WHAT THE TASK ASKS: Only lines containing "logic" are wanted from the data below. Copy those lines.

□ □ □

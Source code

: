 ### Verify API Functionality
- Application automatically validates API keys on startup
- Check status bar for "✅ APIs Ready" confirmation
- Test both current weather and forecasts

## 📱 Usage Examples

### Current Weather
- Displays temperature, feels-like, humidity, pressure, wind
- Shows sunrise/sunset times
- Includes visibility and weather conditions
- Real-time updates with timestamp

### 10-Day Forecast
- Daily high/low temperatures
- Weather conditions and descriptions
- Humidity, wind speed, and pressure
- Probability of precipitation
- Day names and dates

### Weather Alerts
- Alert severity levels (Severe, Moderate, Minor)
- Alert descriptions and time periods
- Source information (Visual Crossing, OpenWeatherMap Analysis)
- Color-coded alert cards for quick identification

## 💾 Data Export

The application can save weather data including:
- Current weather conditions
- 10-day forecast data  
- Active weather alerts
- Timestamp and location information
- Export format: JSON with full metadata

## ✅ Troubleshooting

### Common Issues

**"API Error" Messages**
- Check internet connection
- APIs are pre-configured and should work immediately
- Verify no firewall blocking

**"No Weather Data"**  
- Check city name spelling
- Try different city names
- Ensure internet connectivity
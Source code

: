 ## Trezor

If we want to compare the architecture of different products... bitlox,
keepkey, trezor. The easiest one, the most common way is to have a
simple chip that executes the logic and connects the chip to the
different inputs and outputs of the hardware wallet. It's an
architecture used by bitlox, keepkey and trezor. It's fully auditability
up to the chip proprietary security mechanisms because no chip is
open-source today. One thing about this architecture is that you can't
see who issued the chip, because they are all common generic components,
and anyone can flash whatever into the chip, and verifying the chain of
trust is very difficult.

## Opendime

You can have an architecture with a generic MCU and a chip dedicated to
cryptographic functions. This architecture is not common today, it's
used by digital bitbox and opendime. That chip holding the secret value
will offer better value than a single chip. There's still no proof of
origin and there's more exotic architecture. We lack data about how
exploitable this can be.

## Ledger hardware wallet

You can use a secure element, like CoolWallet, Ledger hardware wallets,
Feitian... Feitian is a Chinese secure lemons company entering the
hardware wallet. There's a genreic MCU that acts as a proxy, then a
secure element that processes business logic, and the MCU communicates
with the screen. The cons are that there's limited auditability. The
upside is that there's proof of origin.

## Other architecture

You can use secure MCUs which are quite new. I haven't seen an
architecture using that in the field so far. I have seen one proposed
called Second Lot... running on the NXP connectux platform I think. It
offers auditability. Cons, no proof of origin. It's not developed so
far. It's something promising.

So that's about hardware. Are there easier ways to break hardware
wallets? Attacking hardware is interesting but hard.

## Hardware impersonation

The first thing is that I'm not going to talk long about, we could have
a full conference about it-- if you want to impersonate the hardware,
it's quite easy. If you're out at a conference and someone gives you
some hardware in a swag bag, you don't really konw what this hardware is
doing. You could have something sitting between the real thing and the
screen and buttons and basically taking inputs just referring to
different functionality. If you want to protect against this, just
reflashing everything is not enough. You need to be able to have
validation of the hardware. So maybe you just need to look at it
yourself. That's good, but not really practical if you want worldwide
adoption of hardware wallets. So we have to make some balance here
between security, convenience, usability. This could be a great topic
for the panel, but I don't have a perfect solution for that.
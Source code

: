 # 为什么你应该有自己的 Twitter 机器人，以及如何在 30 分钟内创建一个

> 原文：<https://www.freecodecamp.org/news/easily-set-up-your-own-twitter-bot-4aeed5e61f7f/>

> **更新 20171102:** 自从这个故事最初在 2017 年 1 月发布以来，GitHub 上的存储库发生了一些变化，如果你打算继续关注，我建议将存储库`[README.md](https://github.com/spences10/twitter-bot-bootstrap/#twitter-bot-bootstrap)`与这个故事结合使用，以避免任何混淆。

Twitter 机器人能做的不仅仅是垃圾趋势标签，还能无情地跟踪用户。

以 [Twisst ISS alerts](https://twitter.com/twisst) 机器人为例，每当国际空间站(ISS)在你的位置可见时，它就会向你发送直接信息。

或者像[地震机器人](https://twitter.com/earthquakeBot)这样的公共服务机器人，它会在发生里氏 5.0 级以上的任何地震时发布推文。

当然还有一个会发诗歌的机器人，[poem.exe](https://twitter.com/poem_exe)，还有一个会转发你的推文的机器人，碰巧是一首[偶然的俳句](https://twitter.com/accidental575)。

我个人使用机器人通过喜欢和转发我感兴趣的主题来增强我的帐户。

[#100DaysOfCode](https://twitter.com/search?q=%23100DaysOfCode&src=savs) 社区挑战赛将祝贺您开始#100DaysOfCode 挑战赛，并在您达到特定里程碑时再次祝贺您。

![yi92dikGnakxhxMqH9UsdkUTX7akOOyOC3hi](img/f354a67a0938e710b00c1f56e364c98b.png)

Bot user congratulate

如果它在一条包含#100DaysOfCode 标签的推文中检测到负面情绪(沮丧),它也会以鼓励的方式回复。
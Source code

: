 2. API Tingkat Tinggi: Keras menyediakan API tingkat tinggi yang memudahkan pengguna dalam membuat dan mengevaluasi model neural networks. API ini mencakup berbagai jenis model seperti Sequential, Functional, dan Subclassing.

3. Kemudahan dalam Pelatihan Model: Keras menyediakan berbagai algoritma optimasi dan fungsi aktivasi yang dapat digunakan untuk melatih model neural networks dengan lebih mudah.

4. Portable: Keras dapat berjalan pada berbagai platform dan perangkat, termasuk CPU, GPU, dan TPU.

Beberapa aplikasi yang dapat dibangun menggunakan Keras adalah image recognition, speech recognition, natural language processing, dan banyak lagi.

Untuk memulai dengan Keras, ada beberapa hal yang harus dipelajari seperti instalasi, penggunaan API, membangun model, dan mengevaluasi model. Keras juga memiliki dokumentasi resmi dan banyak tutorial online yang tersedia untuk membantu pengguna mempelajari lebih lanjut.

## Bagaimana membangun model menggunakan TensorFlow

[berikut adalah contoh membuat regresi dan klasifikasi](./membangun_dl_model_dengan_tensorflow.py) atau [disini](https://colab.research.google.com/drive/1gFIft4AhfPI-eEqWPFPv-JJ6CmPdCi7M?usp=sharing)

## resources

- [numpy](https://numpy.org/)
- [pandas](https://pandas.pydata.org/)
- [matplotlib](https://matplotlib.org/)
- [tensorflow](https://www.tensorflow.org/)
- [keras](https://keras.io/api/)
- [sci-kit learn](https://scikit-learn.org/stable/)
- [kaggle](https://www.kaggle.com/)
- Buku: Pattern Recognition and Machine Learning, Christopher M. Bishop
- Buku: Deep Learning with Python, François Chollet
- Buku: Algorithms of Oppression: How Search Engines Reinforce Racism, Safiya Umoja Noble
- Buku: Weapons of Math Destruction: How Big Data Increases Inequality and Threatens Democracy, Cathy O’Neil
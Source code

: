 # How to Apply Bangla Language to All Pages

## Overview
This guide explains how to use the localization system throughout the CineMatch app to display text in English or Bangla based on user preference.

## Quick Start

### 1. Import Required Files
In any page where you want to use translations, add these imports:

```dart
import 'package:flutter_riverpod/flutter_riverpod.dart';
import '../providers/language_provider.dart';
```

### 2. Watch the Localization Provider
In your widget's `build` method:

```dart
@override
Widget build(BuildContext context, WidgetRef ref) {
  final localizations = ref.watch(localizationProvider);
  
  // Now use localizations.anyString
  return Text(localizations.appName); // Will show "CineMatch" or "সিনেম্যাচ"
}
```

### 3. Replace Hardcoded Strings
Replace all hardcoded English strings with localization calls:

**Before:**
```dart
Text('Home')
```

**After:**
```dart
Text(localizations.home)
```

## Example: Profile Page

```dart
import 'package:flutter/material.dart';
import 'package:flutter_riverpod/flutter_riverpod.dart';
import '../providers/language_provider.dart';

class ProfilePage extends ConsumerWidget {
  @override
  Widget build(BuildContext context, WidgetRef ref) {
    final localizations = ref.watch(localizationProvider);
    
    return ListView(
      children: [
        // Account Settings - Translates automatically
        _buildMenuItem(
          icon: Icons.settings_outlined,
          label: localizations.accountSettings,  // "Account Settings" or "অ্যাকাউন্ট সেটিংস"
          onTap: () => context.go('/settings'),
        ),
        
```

□ □ □

RESPONSE:
simple chip that executes the logic and connects the chip to the
secure element that processes business logic, and the MCU communicates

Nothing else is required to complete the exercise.